§ Work item
Of the records that follow, copy only the lines from the line containing "- Sum of $N$" to the line containing "400 </span> <br>", both included, exactly as written.

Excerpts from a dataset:
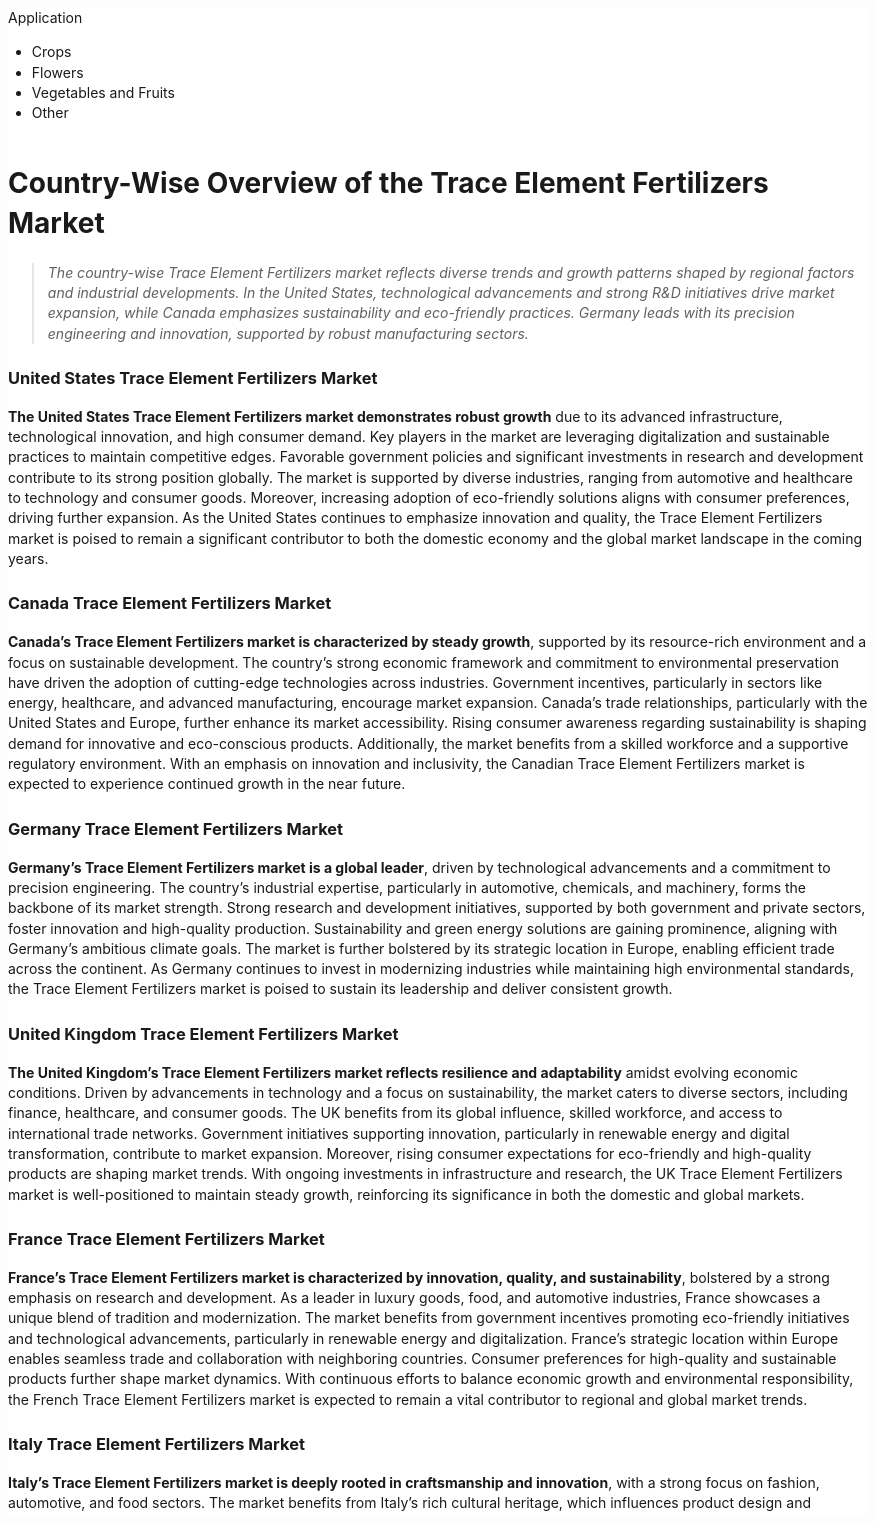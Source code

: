 Application</h3><ul><li>Crops</li><li>Flowers</li><li>Vegetables and Fruits</li><li>Other</li></ul><h1><span class="">Country-Wise Overview of the Trace Element Fertilizers Market<br /></span></h1><blockquote><p><em><span class="">The country-wise Trace Element Fertilizers market reflects diverse trends and growth patterns shaped by regional factors and industrial developments. In the United States, technological advancements and strong R&amp;D initiatives drive market expansion, while Canada emphasizes sustainability and eco-friendly practices. Germany leads with its precision engineering and innovation, supported by robust manufacturing sectors.</span></em></p></blockquote><h3><strong>United States Trace Element Fertilizers Market</strong></h3><p><strong>The United States Trace Element Fertilizers market demonstrates robust growth</strong> due to its advanced infrastructure, technological innovation, and high consumer demand. Key players in the market are leveraging digitalization and sustainable practices to maintain competitive edges. Favorable government policies and significant investments in research and development contribute to its strong position globally. The market is supported by diverse industries, ranging from automotive and healthcare to technology and consumer goods. Moreover, increasing adoption of eco-friendly solutions aligns with consumer preferences, driving further expansion. As the United States continues to emphasize innovation and quality, the Trace Element Fertilizers market is poised to remain a significant contributor to both the domestic economy and the global market landscape in the coming years.</p><h3><strong>Canada Trace Element Fertilizers Market</strong></h3><p><strong>Canada&rsquo;s Trace Element Fertilizers market is characterized by steady growth</strong>, supported by its resource-rich environment and a focus on sustainable development. The country&rsquo;s strong economic framework and commitment to environmental preservation have driven the adoption of cutting-edge technologies across industries. Government incentives, particularly in sectors like energy, healthcare, and advanced manufacturing, encourage market expansion. Canada&rsquo;s trade relationships, particularly with the United States and Europe, further enhance its market accessibility. Rising consumer awareness regarding sustainability is shaping demand for innovative and eco-conscious products. Additionally, the market benefits from a skilled workforce and a supportive regulatory environment. With an emphasis on innovation and inclusivity, the Canadian Trace Element Fertilizers market is expected to experience continued growth in the near future.</p><h3><strong>Germany Trace Element Fertilizers Market</strong></h3><p><strong>Germany&rsquo;s Trace Element Fertilizers market is a global leader</strong>, driven by technological advancements and a commitment to precision engineering. The country&rsquo;s industrial expertise, particularly in automotive, chemicals, and machinery, forms the backbone of its market strength. Strong research and development initiatives, supported by both government and private sectors, foster innovation and high-quality production. Sustainability and green energy solutions are gaining prominence, aligning with Germany&rsquo;s ambitious climate goals. The market is further bolstered by its strategic location in Europe, enabling efficient trade across the continent. As Germany continues to invest in modernizing industries while maintaining high environmental standards, the Trace Element Fertilizers market is poised to sustain its leadership and deliver consistent growth.</p><h3><strong>United Kingdom Trace Element Fertilizers Market</strong></h3><p><strong>The United Kingdom&rsquo;s Trace Element Fertilizers market reflects resilience and adaptability</strong> amidst evolving economic conditions. Driven by advancements in technology and a focus on sustainability, the market caters to diverse sectors, including finance, healthcare, and consumer goods. The UK benefits from its global influence, skilled workforce, and access to international trade networks. Government initiatives supporting innovation, particularly in renewable energy and digital transformation, contribute to market expansion. Moreover, rising consumer expectations for eco-friendly and high-quality products are shaping market trends. With ongoing investments in infrastructure and research, the UK Trace Element Fertilizers market is well-positioned to maintain steady growth, reinforcing its significance in both the domestic and global markets.</p><h3><strong>France Trace Element Fertilizers Market</strong></h3><p><strong>France&rsquo;s Trace Element Fertilizers market is characterized by innovation, quality, and sustainability</strong>, bolstered by a strong emphasis on research and development. As a leader in luxury goods, food, and automotive industries, France showcases a unique blend of tradition and modernization. The market benefits from government incentives promoting eco-friendly initiatives and technological advancements, particularly in renewable energy and digitalization. France&rsquo;s strategic location within Europe enables seamless trade and collaboration with neighboring countries. Consumer preferences for high-quality and sustainable products further shape market dynamics. With continuous efforts to balance economic growth and environmental responsibility, the French Trace Element Fertilizers market is expected to remain a vital contributor to regional and global market trends.</p><h3><strong>Italy Trace Element Fertilizers Market</strong></h3><p><strong>Italy&rsquo;s Trace Element Fertilizers market is deeply rooted in craftsmanship and innovation</strong>, with a strong focus on fashion, automotive, and food sectors. The market benefits from Italy&rsquo;s rich cultural heritage, which influences product design and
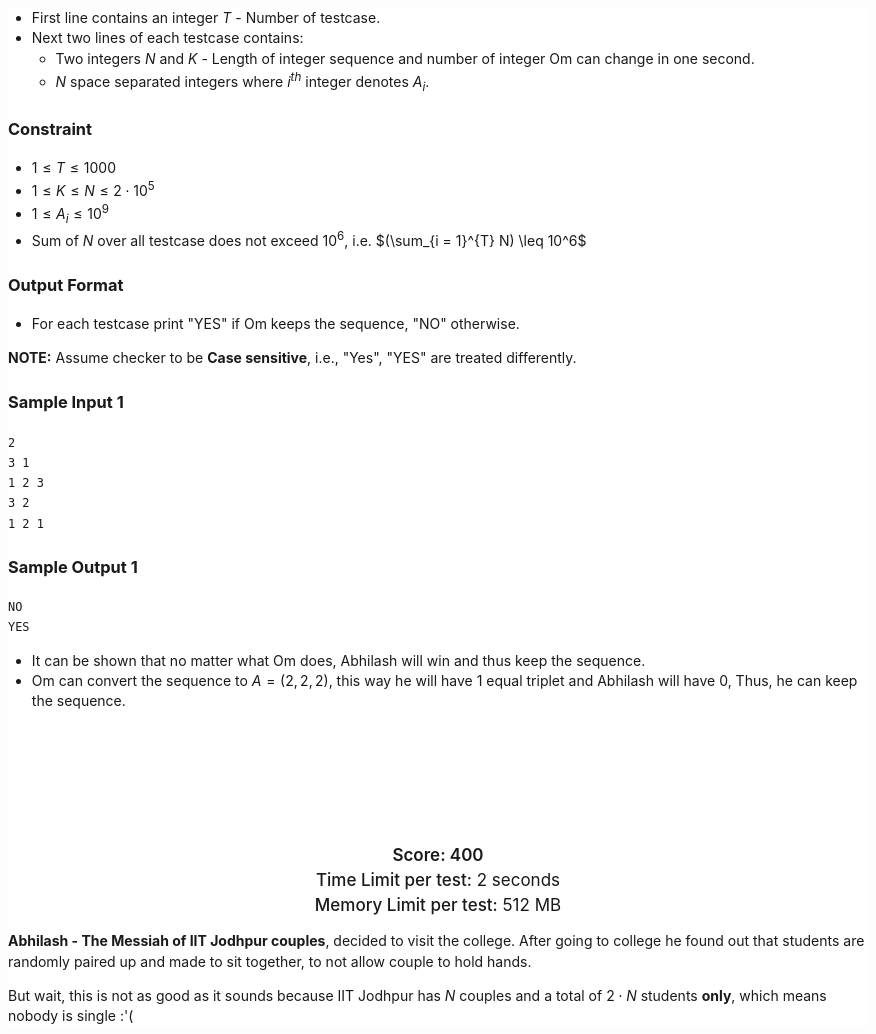 - First line contains an integer $T$ - Number of testcase.
- Next two lines of each testcase contains:
  - Two integers $N$ and $K$ - Length of integer sequence and number of integer Om can change in one second.
  - $N$ space separated integers where $i^{th}$ integer denotes $A_i$.

<h3> Constraint </h3>

- $1 \leq T \leq 1000$
- $1 \leq K \leq N \leq 2 \cdot 10^5$
- $1 \leq A_i \leq 10^9$
- Sum of $N$ over all testcase does not exceed $10^6$, i.e. $(\sum_{i = 1}^{T} N) \leq 10^6$

<h3> Output Format </h3>

- For each testcase print "YES" if Om keeps the sequence, "NO" otherwise. 

**NOTE:** Assume checker to be **Case sensitive**, i.e., "Yes", "YES" are treated differently.

<h3> Sample Input 1 </h3>

```
2
3 1 
1 2 3
3 2
1 2 1
```

<h3> Sample Output 1 </h3>

```
NO
YES
```

- It can be shown that no matter what Om does, Abhilash will win and thus keep the sequence.
- Om can convert the sequence to $A = (2, 2, 2)$, this way he will have $1$ equal triplet and Abhilash will have $0$, Thus, he can keep the sequence.

<br>
<br>
<a href="https://www.hackerrank.com/contests/lockout-v2-pec-acm/challenges/couple-messiah-ac" align="center" style="color: white">
    <h2 align="center"> D. Couple Messiah - AC </h2>
</a>

<p align="center"> 
    <span style="font-size: 17px"> <span style="font-weight: 600;">Score: 400 </span> <br>
    <span style="font-weight: 500">Time Limit per test:</span> 2 seconds <br>
    <span style="font-weight: 500">Memory Limit per test:</span> 512 MB <br>
</p>

**Abhilash - The Messiah of IIT Jodhpur couples**, decided to visit the college. After going to college he found out that students are randomly paired up and made to sit together, to not allow couple to hold hands.

But wait, this is not as good as it sounds because IIT Jodhpur has $N$ couples and a total of $2 \cdot N$ students **only**, which means nobody is single :'(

§ Answer below
- Sum of $N$ over all testcase does not exceed $10^6$, i.e. $(\sum_{i = 1}^{T} N) \leq 10^6$

<h3> Output Format </h3>

- For each testcase print "YES" if Om keeps the sequence, "NO" otherwise. 

**NOTE:** Assume checker to be **Case sensitive**, i.e., "Yes", "YES" are treated differently.

<h3> Sample Input 1 </h3>

```
2
3 1 
1 2 3
3 2
1 2 1
```

<h3> Sample Output 1 </h3>

```
NO
YES
```

- It can be shown that no matter what Om does, Abhilash will win and thus keep the sequence.
- Om can convert the sequence to $A = (2, 2, 2)$, this way he will have $1$ equal triplet and Abhilash will have $0$, Thus, he can keep the sequence.

<br>
<br>
<a href="https://www.hackerrank.com/contests/lockout-v2-pec-acm/challenges/couple-messiah-ac" align="center" style="color: white">
    <h2 align="center"> D. Couple Messiah - AC </h2>
</a>

<p align="center"> 
    <span style="font-size: 17px"> <span style="font-weight: 600;">Score: 400 </span> <br>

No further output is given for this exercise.